Let me be very clear: it is extremely difficult to predict what may or may not happen to a stock price in the future. There are many moving parts, internal and external, that could affect this.
For Lloyds, the most positive would be the economic problems that favor the business. The most important would be the reduction of interest rates. This could push the share price above 60p. However, there is no guarantee that this can happen.
If rate cuts occur, it could stimulate home buying and the real estate market. This would be very useful for Lloyds due to its dominant position in the market.
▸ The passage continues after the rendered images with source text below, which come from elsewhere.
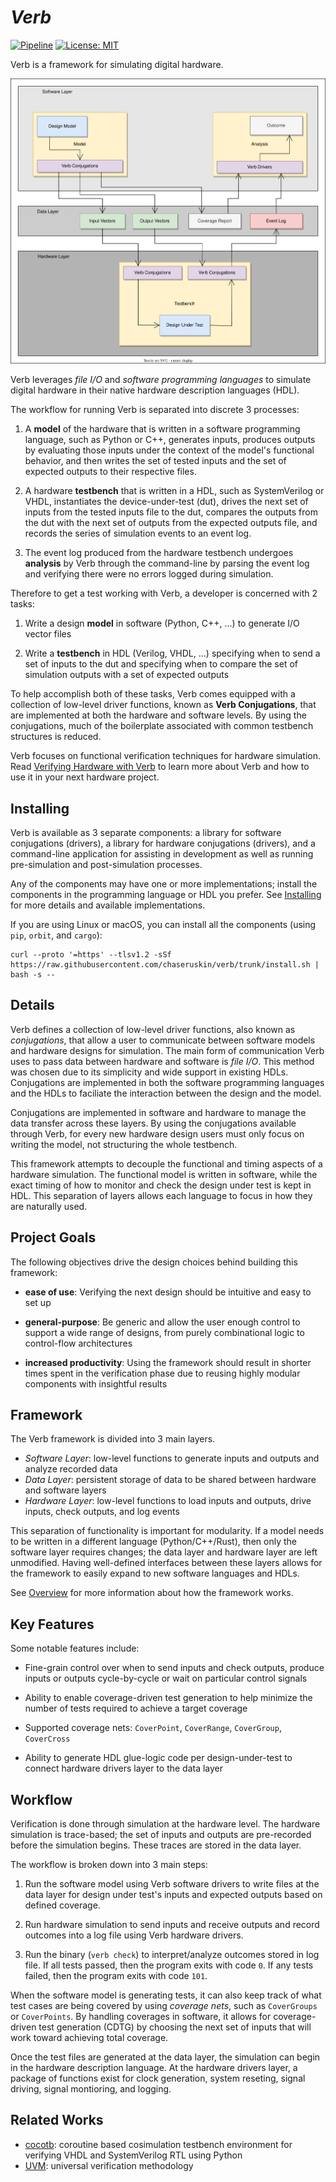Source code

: # _Verb_

[![Pipeline](https://github.com/chaseruskin/verb/actions/workflows/pipeline.yml/badge.svg?branch=trunk)](https://github.com/chaseruskin/verb/actions/workflows/pipeline.yml) [![License: MIT](https://img.shields.io/badge/License-MIT-yellow.svg)](https://opensource.org/licenses/MIT)

Verb is a framework for simulating digital hardware. 

![](./docs/assets/system.dio.svg)

Verb leverages _file I/O_ and _software programming languages_ to simulate digital hardware in their native hardware description languages (HDL).


The workflow for running Verb is separated into discrete 3 processes:

1. A __model__ of the hardware that is written in a software programming language, such as Python or C++, generates inputs, produces outputs by evaluating those inputs under the context of the model's functional behavior, and then writes the set of tested inputs and the set of expected outputs to their respective files.

2. A hardware __testbench__ that is written in a HDL, such as SystemVerilog or VHDL, instantiates the device-under-test (dut), drives the next set of inputs from the tested inputs file to the dut, compares the outputs from the dut with the next set of outputs from the expected outputs file, and records the series of simulation events to an event log.

3. The event log produced from the hardware testbench undergoes __analysis__ by Verb through the command-line by parsing the event log and verifying there were no errors logged during simulation.

Therefore to get a test working with Verb, a developer is concerned with 2 tasks:

1. Write a design __model__ in software (Python, C++, ...) to generate I/O vector files

2. Write a __testbench__ in HDL (Verilog, VHDL, ...) specifying when to send a set of inputs to the dut and specifying when to compare the set of simulation outputs with a set of expected outputs

To help accomplish both of these tasks, Verb comes equipped with a collection of low-level driver functions, known as __Verb Conjugations__, that are implemented at both the hardware and software levels. By using the conjugations, much of the boilerplate associated with common testbench structures is reduced.

Verb focuses on functional verification techniques for hardware simulation. Read [Verifying Hardware with Verb](https://chaseruskin.github.io/verb/) to learn more about Verb and how to use it in your next hardware project.

## Installing

Verb is available as 3 separate components: a library for software conjugations (drivers), a library for hardware conjugations (drivers), and a command-line application for assisting in development as well as running pre-simulation and post-simulation processes.

Any of the components may have one or more implementations; install the components in the programming language or HDL you prefer. See [Installing](https://chaseruskin.github.io/verb/starting/installing.html) for more details and available implementations.

If you are using Linux or macOS, you can install all the components (using `pip`, `orbit`, and `cargo`):
```
curl --proto '=https' --tlsv1.2 -sSf https://raw.githubusercontent.com/chaseruskin/verb/trunk/install.sh | bash -s --
```

## Details

Verb defines a collection of low-level driver functions, also known as _conjugations_, that allow a user to communicate between software models and hardware designs for simulation. The main form of communication Verb uses to pass data between hardware and software is _file I/O_. This method was chosen due to its simplicity and wide support in existing HDLs. Conjugations are implemented in both the software programming languages and the HDLs to faciliate the interaction between the design and the model.

Conjugations are implemented in software and hardware to manage the data transfer across these layers. By using the conjugations available through Verb, for every new hardware design users must only focus on writing the model, not structuring the whole testbench.

This framework attempts to decouple the functional and timing aspects of a hardware simulation. The functional model is written in software, while the exact timing of how to monitor and check the design under test is kept in HDL. This separation of layers allows each language to focus in how they are naturally used.

## Project Goals

The following objectives drive the design choices behind building this framework:

- __ease of use__: Verifying the next design should be intuitive and easy to set up

- __general-purpose__: Be generic and allow the user enough control to support a wide range of designs, from purely combinational logic to control-flow architectures

- __increased productivity__: Using the framework should result in shorter times spent in the verification phase due to reusing highly modular components with insightful results

## Framework

The Verb framework is divided into 3 main layers.

- _Software Layer_: low-level functions to generate inputs and outputs and analyze recorded data
- _Data Layer_: persistent storage of data to be shared between hardware and software layers
- _Hardware Layer_: low-level functions to load inputs and outputs, drive inputs, check outputs, and log events

This separation of functionality is important for modularity. If a model needs to be written in a different language (Python/C++/Rust), then only the software layer requires changes; the data layer and hardware layer are left unmodified. Having well-defined interfaces between these layers allows for the framework to easily expand to new software languages and HDLs.

See [Overview](https://chaseruskin.github.io/verb/topic/overview.html) for more information about how the framework works.

## Key Features

Some notable features include:

- Fine-grain control over when to send inputs and check outputs, produce inputs or outputs cycle-by-cycle or wait on particular control signals

- Ability to enable coverage-driven test generation to help minimize the number of tests required to achieve a target coverage

- Supported coverage nets: `CoverPoint`, `CoverRange`, `CoverGroup`, `CoverCross`

- Ability to generate HDL glue-logic code per design-under-test to connect hardware drivers layer to the data layer

## Workflow 

Verification is done through simulation at the hardware level. The hardware simulation is trace-based; the set of inputs and outputs are pre-recorded before the simulation begins. These traces are stored in the data layer.

The workflow is broken down into 3 main steps:

1. Run the software model using Verb software drivers to write files at the data layer for design under test's inputs and expected outputs based on defined coverage.

2. Run hardware simulation to send inputs and receive outputs and record outcomes into a log file using Verb hardware drivers.

3. Run the binary (`verb check`) to interpret/analyze outcomes stored in log file. If all tests passed, then the program exits with code `0`. If any tests failed, then the program exits with code `101`.

When the software model is generating tests, it can also keep track of what test cases are being covered by using _coverage nets_, such as `CoverGroups` or `CoverPoints`. By handling coverages in software, it allows for coverage-driven test generation (CDTG) by choosing the next set of inputs that will work toward achieving total coverage.

Once the test files are generated at the data layer, the simulation can begin in the hardware description language. At the hardware drivers layer, a package of functions exist for clock generation, system reseting, signal driving, signal montioring, and logging.

## Related Works

- [cocotb](https://www.cocotb.org): coroutine based cosimulation testbench environment for verifying VHDL and SystemVerilog RTL using Python
- [UVM](https://en.wikipedia.org/wiki/Universal_Verification_Methodology): universal verification methodology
On the other hand, continued economic problems may not be good news. Lloyds' risk compared to other established banks such as HSBC, for example, is the lack of international diversification. As Lloyds relies primarily on the UK market, this could prevent the stock from moving further forward.
Another issue that could affect the recent share price rise is the Financial Conduct Authority (FCA) investigation into the mis-selling of car finance. A fine could affect performance, profitability and drive down the share price.
my posture
From an investment perspective, personally, I would be willing to buy some shares of my holdings the next time I can for several reasons.
Firstly, a dividend yield close to 5% is attractive. However, I am aware that dividends are never guaranteed.
Next, the stock appears to be good value for money, trading at a price-to-earnings ratio of around eight.
Finally, it is difficult to ignore Lloyds' position in the UK banking ecosystem – especially as the UK's largest mortgage provider. In my view, the property imbalance in the UK means that future growth opportunities could propel the business back to past glories in the long term.
Overall, I don't see the Lloyds share price rising much further, at least not in the short to medium term. This small increase in recent months has been a reaction to positive economic news. If the economic positivity were to continue, I see Lloyds shares also rising slightly.